• _Exercise objective_: Print, please, exactly the lines from the one with "Extended existing components" through the final line of the data below, with both ends included and the pictures left out.
(Given data begins)
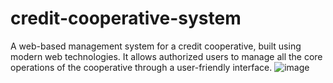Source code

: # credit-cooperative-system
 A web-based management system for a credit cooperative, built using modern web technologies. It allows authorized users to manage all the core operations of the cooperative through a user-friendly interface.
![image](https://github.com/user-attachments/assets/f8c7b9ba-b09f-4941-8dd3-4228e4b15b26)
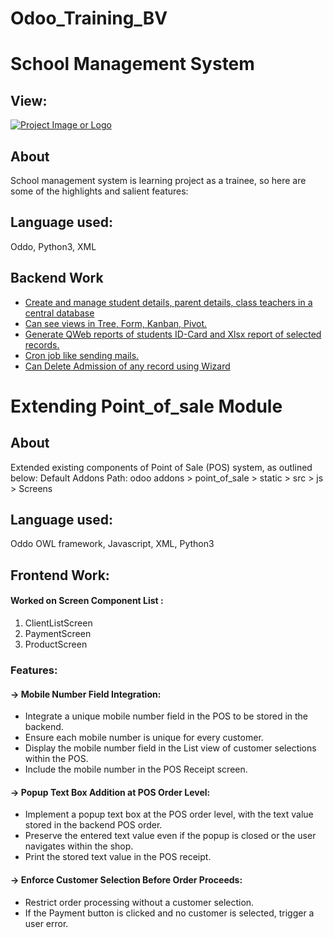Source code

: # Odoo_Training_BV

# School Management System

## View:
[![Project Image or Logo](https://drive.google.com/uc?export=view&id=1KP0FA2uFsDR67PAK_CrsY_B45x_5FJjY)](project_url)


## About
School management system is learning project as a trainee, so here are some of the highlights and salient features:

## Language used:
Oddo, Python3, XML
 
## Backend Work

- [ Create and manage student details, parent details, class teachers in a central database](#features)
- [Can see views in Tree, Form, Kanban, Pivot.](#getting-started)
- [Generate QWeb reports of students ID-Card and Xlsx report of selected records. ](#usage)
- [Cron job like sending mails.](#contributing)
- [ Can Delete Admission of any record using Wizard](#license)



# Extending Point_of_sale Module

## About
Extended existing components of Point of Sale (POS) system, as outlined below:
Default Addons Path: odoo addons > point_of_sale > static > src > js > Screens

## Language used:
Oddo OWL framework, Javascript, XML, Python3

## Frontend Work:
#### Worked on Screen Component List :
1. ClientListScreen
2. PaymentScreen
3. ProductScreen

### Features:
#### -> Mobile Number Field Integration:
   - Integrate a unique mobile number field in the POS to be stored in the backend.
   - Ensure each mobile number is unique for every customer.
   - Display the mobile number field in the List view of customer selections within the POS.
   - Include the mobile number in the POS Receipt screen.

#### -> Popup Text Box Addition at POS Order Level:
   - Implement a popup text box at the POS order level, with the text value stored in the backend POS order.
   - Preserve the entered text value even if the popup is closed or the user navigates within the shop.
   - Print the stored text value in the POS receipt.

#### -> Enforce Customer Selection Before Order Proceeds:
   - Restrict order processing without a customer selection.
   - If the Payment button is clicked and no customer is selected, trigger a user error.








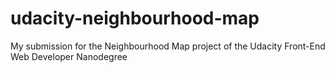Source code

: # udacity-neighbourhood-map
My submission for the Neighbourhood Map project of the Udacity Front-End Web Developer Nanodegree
(Given data ends)
• _Answer for the task_:
Extended existing components of Point of Sale (POS) system, as outlined below:
Default Addons Path: odoo addons > point_of_sale > static > src > js > Screens

## Language used:
Oddo OWL framework, Javascript, XML, Python3

## Frontend Work:
#### Worked on Screen Component List :
1. ClientListScreen
2. PaymentScreen
3. ProductScreen

### Features:
#### -> Mobile Number Field Integration:
   - Integrate a unique mobile number field in the POS to be stored in the backend.
   - Ensure each mobile number is unique for every customer.
   - Display the mobile number field in the List view of customer selections within the POS.
   - Include the mobile number in the POS Receipt screen.

#### -> Popup Text Box Addition at POS Order Level:
   - Implement a popup text box at the POS order level, with the text value stored in the backend POS order.
   - Preserve the entered text value even if the popup is closed or the user navigates within the shop.
   - Print the stored text value in the POS receipt.

#### -> Enforce Customer Selection Before Order Proceeds:
   - Restrict order processing without a customer selection.
   - If the Payment button is clicked and no customer is selected, trigger a user error.








Source code

: # udacity-neighbourhood-map
My submission for the Neighbourhood Map project of the Udacity Front-End Web Developer Nanodegree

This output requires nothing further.